Should you seek an actual detached house and venture into the ever-widening grids of Langley where those are (somewhat) more affordable, you would be right to fear the dominance of cookie-cutter tract housing. Langley more and more resembles the kind of poorly conceived sprawl that defines Calgary. But that surface reality of sameness belies benefits too. My friend Dave and his family moved last year to an honest-to-god cul-de-sac in far-flung Langley, and damn if it isn’t actually pretty cool. On Friday evenings and weekends the neighbourhood kids gather in the traffic-free circle, skateboarding or playing basketball right outside the door, and the adults drift out of their front doors for impromptu glasses of wine (and beer) on front lawns. Sure, it’s all classically suburban but it’s also got something like real community—not any easier to find on Main Street—which should be the gold standard for defining valuable real estate. And these days the suburban beer will probably be S&O, and the steaks organic and grass-fed.

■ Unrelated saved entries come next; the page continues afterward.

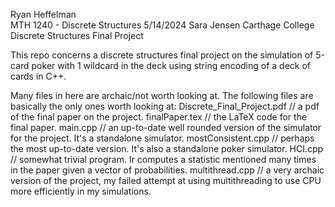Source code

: Ryan Heffelman<br />
MTH 1240 - Discrete Structures
5/14/2024
Sara Jensen
Carthage College
Discrete Structures Final Project

This repo concerns a discrete structures final project on the simulation of 5-card poker with 1 wildcard
in the deck using string encoding of a deck of cards in C++.

Many files in here are archaic/not worth looking at.
The following files are basically the only ones worth looking at:
Discrete_Final_Project.pdf // a pdf of the final paper on the project.
finalPaper.tex // the LaTeX code for the final paper.
main.cpp   // an up-to-date well rounded version of the simulator for the project. It's a standalone simulator.
mostConsistent.cpp // perhaps the most up-to-date version. It's also a standalone poker simulator.
HCI.cpp // somewhat trivial program. Ir computes a statistic mentioned many times in the paper given a vector of probabilities.
multithread.cpp // a very archaic version of the project, my failed attempt at using multithreading to use CPU more efficiently in my simulations.


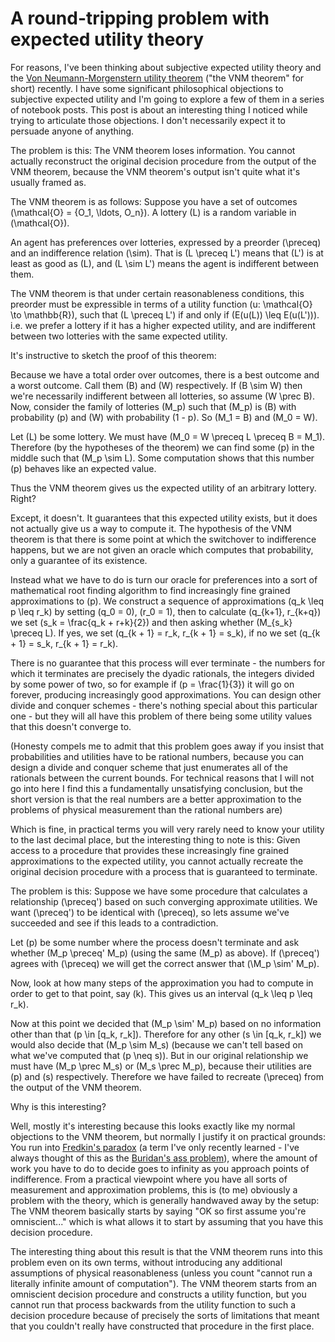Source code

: # A round-tripping problem with expected utility theory

For reasons, I've been thinking about subjective expected utility theory and the [Von Neumann-Morgenstern utility theorem](https://en.wikipedia.org/wiki/Von_Neumann%E2%80%93Morgenstern_utility_theorem) ("the VNM theorem" for short) recently.
I have some significant philosophical objections to subjective expected utility and I'm going to explore a few of them in a series of notebook posts. This post is about an interesting thing I noticed while trying to articulate those objections.
I don't necessarily expect it to persuade anyone of anything.

The problem is this: The VNM theorem loses information. You cannot actually reconstruct the original decision procedure from the output of the VNM theorem, because the VNM theorem's output isn't quite what it's usually framed as.

The VNM theorem is as follows: Suppose you have a set of outcomes \(\mathcal{O} = \{O_1, \ldots, O_n\}\).
A lottery \(L\) is a random variable in \(\mathcal{O}\).

An agent has preferences over lotteries, expressed by a preorder \(\preceq\) and an indifference relation \(\sim\).
That is \(L \preceq L'\) means that \(L'\) is at least as good as \(L\), and \(L \sim L'\) means the agent is indifferent between them.

The VNM theorem is that under certain reasonableness conditions, this preorder must be expressible in terms of a utility function \(u: \mathcal{O} \to \mathbb{R}\), such that \(L \preceq L'\) if and only if \(E(u(L)) \leq E(u(L'))\). i.e. we prefer a lottery if it has a higher expected utility, and are indifferent between two lotteries with the same expected utility.

It's instructive to sketch the proof of this theorem:

Because we have a total order over outcomes, there is a best outcome and a worst outcome. Call them \(B\) and \(W\) respectively. If \(B \sim W\) then we're necessarily indifferent between all lotteries, so assume \(W \prec B\).
Now, consider the family of lotteries \(M_p\) such that \(M_p\) is \(B\) with probability \(p\) and \(W\) with probability \(1 - p\). So \(M_1 = B\) and \(M_0 = W\).

Let \(L\) be some lottery. We must have \(M_0 = W \preceq L \preceq B = M_1\).
Therefore (by the hypotheses of the theorem) we can find some \(p\) in the middle such that \(M_p \sim L\).
Some computation shows that this number \(p\) behaves like an expected value.

Thus the VNM theorem gives us the expected utility of an arbitrary lottery. Right?

Except, it doesn't. It guarantees that this expected utility exists, but it does not actually give us a way to compute it.
The hypothesis of the VNM theorem is that there is some point at which the switchover to indifference happens, but we are not given an oracle which computes that probability, only a guarantee of its existence.

Instead what we have to do is turn our oracle for preferences into a sort of mathematical root finding algorithm to find increasingly fine grained approximations to \(p\). We construct a sequence of approximations \(q_k \leq p \leq r_k\) by setting \(q_0 = 0\), \(r_0 = 1\), then to calculate \(q_{k+1}, r_{k+q}\) we set \(s_k = \frac{q_k + r+k}{2}\) and then asking whether \(M_{s_k} \preceq L\). If yes, we set \(q_{k + 1} = r_k, r_{k + 1} = s_k\), if no we set \(q_{k + 1} = s_k, r_{k + 1} = r_k\).

There is no guarantee that this process will ever terminate - the numbers for which it terminates are precisely the dyadic rationals, the integers divided by some power of two, so for example if \(p = \frac{1}{3}\) it will go on forever, producing increasingly good approximations. You can design other divide and conquer schemes - there's nothing special about this particular one - but they will all have this problem of there being some utility values that this doesn't converge to.

(Honesty compels me to admit that this problem goes away if you insist that probabilities and utilities have to be rational numbers, because you can design a divide and conquer scheme that just enumerates all of the rationals between the current bounds. For technical reasons that I will not go into here I find this a fundamentally unsatisfying conclusion, but the short version is that the real numbers are a better approximation to the problems of physical measurement than the rational numbers are)

Which is fine, in practical terms you will very rarely need to know your utility to the last decimal place, but the interesting thing to note is this: Given access to a procedure that provides these increasingly fine grained approximations to the expected utility, you cannot actually recreate the original decision procedure with a process that is guaranteed to terminate.

The problem is this: Suppose we have some procedure that calculates a relationship \(\preceq'\) based on such converging approximate utilities. We want \(\preceq'\) to be identical with \(\preceq\), so lets assume we've succeeded and see if this leads to a contradiction.

Let \(p\) be some number where the process doesn't terminate and ask whether \(M_p \preceq' M_p\) (using the same \(M_p\) as above). If \(\preceq'\) agrees with \(\preceq\) we will get the correct answer that \(\M_p \sim' M_p\).

Now, look at how many steps of the approximation you had to compute in order to get to that point, say \(k\). This gives us an interval \(q_k \leq p \leq r_k\).

Now at this point we decided that \(M_p \sim' M_p\) based on no information other than that \(p \in [q_k, r_k]\). Therefore for any other \(s \in [q_k, r_k]\) we would also decide that \(M_p \sim M_s\) (because we can't tell based on what we've computed that \(p \neq s\)). But in our original relationship we must have \(M_p \prec M_s\) or \(M_s \prec M_p\), because their utilities are \(p\) and \(s\) respectively. Therefore we have failed to recreate \(\preceq\) from the output of the VNM theorem.

Why is this interesting?

Well, mostly it's interesting because this looks exactly like my normal objections to the VNM theorem, but normally I justify it on practical grounds: You run into [Fredkin's paradox](https://en.m.wikipedia.org/wiki/Fredkin%27s_paradox) (a term I've only recently learned - I've always thought of this as the [Buridan's ass problem](https://en.m.wikipedia.org/wiki/Buridan%27s_ass)), where the amount of work you have to do to decide goes to infinity as you approach points of indifference.
From a practical viewpoint where you have all sorts of measurement and approximation problems,
this is (to me) obviously a problem with the theory, which is generally handwaved away by the setup:
The VNM theorem basically starts by saying "OK so first assume you're omniscient..." which is what allows it to start by assuming that you have this decision procedure.

The interesting thing about this result is that the VNM theorem runs into this problem even on its own terms, without introducing any additional assumptions of physical reasonableness (unless you count "cannot run a literally infinite amount of computation"). The VNM theorem starts from an omniscient decision procedure and constructs a utility function, but you cannot run that process backwards from the utility function to such a decision procedure because of precisely the sorts of limitations that meant that you couldn't really have constructed that procedure in the first place.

You can call all of this—as the New York Times did in 2013—the rise of “hipsturbia,”4 but it’s not about being trendy. It’s about injecting some creativity into the local scene. What the suburbs need is what they’re getting: entrepreneurial and creative people moving in and bringing thoughtful shops, art and festivals with them. They’re pushing for greater transit, walkability, tasty food and progressive leadership. Keep on coming, folks.